[INPUT RECORDS — start]

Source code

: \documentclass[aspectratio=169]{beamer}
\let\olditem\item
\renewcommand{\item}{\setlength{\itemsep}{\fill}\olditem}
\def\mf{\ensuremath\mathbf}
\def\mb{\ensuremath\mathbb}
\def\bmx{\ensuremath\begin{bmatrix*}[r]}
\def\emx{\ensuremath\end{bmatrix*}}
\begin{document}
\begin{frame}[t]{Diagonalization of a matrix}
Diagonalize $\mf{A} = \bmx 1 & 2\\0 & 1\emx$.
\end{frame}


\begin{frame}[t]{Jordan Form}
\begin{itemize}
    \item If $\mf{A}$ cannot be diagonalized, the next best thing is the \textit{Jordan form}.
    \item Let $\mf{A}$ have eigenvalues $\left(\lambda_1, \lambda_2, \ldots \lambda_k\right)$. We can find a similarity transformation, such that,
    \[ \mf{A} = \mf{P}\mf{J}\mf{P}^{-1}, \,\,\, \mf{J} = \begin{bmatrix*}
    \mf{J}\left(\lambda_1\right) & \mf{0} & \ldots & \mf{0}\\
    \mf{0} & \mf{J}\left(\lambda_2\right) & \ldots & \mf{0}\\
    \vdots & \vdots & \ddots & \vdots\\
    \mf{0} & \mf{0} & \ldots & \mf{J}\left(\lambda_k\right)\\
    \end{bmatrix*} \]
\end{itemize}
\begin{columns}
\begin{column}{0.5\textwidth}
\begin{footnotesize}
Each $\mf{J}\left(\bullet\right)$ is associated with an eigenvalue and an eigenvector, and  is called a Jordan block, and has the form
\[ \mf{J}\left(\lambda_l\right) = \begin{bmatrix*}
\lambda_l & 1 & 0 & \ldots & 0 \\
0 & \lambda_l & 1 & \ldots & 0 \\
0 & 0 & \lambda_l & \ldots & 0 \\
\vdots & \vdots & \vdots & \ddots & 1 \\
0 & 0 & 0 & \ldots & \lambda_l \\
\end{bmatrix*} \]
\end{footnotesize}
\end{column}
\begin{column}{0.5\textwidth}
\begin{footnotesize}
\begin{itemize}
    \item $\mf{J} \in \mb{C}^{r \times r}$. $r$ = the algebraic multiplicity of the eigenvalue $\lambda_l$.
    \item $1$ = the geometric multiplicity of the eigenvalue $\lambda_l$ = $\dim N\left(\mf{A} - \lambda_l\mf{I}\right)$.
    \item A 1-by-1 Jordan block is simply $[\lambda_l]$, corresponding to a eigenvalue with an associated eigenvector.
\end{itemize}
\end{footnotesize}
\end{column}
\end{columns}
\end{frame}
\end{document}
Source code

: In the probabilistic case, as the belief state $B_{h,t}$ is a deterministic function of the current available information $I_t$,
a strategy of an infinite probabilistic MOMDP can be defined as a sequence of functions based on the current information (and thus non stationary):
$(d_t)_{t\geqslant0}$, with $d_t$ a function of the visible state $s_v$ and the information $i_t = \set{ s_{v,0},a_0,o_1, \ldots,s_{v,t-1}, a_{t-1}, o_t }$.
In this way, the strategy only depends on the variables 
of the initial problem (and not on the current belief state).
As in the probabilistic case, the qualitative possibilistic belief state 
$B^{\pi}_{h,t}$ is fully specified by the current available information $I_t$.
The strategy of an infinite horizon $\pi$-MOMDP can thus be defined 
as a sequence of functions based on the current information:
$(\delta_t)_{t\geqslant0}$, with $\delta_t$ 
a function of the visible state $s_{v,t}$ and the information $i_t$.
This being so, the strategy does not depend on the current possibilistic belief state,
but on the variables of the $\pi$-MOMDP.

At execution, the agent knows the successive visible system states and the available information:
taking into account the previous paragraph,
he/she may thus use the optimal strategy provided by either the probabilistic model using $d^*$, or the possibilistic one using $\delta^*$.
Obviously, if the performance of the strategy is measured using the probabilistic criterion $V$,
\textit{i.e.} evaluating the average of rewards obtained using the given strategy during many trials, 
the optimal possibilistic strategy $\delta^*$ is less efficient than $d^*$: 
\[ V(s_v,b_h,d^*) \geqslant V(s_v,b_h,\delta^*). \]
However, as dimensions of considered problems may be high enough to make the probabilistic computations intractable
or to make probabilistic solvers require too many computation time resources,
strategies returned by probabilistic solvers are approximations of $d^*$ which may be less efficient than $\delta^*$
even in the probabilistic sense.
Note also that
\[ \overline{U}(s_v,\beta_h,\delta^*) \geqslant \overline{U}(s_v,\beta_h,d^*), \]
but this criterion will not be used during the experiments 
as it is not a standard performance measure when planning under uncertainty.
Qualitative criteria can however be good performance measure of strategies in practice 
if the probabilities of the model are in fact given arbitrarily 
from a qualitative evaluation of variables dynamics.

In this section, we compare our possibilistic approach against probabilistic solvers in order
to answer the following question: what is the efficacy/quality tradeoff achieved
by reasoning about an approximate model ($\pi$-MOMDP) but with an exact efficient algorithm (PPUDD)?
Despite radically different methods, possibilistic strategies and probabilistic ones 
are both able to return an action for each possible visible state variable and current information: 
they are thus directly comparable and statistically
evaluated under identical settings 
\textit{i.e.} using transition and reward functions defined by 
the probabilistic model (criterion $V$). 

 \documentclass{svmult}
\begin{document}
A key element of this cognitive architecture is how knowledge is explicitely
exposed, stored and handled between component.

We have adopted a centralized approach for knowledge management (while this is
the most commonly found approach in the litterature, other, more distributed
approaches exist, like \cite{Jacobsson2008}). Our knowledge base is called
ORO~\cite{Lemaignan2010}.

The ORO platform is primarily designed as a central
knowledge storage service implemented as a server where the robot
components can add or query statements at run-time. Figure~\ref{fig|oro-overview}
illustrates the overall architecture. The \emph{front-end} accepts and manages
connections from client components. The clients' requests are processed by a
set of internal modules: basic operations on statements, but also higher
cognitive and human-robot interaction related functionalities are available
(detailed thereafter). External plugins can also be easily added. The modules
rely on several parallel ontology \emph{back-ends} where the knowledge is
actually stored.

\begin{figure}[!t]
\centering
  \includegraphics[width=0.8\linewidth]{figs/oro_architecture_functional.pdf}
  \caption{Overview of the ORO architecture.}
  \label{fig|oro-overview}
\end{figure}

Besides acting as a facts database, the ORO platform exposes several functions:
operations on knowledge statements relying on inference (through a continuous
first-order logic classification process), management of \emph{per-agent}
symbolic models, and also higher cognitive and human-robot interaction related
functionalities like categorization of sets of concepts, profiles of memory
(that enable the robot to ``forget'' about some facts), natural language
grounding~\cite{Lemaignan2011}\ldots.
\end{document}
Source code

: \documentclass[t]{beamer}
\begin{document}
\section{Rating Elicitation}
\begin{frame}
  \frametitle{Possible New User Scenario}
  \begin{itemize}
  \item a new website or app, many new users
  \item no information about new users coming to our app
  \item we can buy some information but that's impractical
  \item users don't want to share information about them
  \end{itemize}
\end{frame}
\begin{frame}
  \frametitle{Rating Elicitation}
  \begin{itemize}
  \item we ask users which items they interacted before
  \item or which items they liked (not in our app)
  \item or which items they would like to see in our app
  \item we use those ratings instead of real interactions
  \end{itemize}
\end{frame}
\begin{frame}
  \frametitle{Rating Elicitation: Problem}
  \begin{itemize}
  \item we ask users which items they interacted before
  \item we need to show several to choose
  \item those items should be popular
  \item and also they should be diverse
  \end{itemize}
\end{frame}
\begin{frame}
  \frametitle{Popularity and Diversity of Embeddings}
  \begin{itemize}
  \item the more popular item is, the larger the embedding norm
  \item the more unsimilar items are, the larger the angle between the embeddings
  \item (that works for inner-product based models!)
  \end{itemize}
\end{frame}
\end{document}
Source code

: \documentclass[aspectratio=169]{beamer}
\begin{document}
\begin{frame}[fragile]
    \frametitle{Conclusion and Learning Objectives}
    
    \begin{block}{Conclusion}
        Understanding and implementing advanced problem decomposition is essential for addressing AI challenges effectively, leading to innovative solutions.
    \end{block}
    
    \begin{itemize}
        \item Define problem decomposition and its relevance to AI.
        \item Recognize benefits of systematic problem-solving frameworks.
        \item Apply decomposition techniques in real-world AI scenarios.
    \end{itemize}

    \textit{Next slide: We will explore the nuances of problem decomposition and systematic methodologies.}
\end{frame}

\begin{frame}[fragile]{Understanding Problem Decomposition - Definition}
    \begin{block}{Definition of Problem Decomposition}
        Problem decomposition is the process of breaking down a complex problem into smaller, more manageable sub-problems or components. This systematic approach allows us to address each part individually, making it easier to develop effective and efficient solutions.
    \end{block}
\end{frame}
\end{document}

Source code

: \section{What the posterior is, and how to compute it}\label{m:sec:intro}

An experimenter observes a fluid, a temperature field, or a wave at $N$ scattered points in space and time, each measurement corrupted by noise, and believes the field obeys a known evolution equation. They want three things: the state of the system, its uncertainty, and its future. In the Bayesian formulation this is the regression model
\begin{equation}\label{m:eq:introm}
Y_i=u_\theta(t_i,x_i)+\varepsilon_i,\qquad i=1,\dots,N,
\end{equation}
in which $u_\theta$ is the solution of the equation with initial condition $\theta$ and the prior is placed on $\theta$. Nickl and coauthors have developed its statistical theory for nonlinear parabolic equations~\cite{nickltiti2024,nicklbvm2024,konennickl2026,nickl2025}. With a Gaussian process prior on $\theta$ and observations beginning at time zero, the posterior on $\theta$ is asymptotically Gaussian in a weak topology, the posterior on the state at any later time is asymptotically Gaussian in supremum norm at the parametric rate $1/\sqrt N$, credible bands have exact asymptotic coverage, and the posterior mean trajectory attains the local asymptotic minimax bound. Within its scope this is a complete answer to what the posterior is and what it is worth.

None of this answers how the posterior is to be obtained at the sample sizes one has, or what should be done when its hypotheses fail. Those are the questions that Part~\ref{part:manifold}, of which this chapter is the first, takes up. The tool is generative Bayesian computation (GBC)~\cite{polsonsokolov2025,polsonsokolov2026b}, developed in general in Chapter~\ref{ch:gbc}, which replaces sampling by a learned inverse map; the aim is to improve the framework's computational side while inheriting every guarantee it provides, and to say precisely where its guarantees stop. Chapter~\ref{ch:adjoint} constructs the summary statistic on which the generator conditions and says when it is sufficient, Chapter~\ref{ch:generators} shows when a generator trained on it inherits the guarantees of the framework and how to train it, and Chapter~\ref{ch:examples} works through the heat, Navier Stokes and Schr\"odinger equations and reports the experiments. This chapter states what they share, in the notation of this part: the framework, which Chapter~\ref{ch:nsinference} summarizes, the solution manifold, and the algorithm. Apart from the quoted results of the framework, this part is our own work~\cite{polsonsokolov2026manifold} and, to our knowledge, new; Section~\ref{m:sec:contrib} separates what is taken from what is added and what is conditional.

[INPUT RECORDS — finish]

> [INSTRUCTIONS TO FOLLOW] If a line of the data above contains "than", copy it out.

> [ANSWER BELOW]
the optimal possibilistic strategy $\delta^*$ is less efficient than $d^*$: 
strategies returned by probabilistic solvers are approximations of $d^*$ which may be less efficient than $\delta^*$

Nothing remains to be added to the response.